It's a punchy and persuasive argument. But it's also very remiscent of the case the Lib Dems were making over a year ago. Ignore the specifics about what waste is going to be cut, and which tax cuts it will be used to fund, and you'll find much the same argument in, say, Nick Clegg's speech to his party conference in 2008. In that, Clegg says he wants to cut "£20bn of government spending that isn't working effectively," and then use that to "cut taxes for the people who need it most". He even attacks the other parties for being "too flaky to take the tough choices to make tax cuts possible ... too weak to trim back on wasteful spending."“
"If there’s waste in government spending, which the Labour Government says there is, we should be saving the waste, not saying we’ll go on wasting it for several more years."

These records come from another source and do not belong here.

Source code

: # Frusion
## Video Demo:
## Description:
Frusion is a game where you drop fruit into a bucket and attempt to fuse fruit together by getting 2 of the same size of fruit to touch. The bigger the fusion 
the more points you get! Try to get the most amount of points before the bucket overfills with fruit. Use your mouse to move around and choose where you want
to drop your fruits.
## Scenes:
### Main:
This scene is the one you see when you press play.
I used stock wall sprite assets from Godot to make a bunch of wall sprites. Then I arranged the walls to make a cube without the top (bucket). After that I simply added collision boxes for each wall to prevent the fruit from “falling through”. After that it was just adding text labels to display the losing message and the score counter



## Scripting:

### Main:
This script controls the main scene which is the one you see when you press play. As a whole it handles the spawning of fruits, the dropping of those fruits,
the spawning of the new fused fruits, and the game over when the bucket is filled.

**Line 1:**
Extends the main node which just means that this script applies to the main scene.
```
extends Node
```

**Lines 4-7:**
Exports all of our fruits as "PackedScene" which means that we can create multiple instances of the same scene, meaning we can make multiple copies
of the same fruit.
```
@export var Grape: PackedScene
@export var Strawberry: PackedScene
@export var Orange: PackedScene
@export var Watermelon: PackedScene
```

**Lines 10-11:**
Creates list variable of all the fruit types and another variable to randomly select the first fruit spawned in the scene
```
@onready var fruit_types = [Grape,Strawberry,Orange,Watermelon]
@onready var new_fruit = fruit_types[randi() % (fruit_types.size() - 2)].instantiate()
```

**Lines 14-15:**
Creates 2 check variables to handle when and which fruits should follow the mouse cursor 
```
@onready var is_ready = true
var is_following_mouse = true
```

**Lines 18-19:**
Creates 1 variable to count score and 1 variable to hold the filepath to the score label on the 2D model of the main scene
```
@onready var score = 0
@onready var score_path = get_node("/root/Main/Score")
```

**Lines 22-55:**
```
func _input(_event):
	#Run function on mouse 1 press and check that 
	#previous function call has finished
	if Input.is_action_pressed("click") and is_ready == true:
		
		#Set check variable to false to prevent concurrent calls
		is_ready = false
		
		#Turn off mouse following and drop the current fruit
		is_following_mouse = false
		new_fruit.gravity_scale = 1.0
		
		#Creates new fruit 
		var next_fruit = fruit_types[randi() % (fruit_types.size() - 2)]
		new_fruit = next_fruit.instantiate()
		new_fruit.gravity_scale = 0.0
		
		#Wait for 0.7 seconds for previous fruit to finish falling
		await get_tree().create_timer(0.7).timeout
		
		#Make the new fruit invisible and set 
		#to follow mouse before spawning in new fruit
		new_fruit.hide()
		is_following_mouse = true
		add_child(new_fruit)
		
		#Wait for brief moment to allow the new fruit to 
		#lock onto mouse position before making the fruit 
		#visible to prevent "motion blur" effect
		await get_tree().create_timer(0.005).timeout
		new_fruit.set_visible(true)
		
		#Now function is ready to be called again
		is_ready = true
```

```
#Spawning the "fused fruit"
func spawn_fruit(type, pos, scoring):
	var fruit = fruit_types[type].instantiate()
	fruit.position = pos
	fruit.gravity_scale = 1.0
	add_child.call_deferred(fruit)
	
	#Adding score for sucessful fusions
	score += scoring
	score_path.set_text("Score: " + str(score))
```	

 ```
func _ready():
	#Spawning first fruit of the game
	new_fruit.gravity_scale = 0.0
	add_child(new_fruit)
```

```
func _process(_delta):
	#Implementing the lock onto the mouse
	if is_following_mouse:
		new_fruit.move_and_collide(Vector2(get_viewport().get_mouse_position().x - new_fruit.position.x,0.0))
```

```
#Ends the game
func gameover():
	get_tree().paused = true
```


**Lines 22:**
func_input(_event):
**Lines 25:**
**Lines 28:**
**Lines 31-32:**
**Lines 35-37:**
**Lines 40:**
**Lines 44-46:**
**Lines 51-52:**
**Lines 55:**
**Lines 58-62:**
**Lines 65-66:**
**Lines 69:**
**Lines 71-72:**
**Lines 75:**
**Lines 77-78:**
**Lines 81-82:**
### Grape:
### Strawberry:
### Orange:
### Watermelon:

Why bring this up now? Well, firstly, because I often think that Clegg deserves more credit for changing his party's traditional tax-and-spend approach to the public finances. Not that every detail of Lib Dem fiscal policy is attractive, of course. But there's much to admire in that speech above, as there is in Clegg's pledge not to ringfence any departmental spending.
But the main reason to mention the Lib Dems now is because they've recently rowed back from their strong position on waste – saying that to cut any public spending this year would be to risk the recovery. This leaves the Tories as the only major party which, on the surface, is trying to prioritise tax cuts ahead of wasteful spending this year. And that, in turn, is one of the most important distinctions to bear in mind as the election approaches.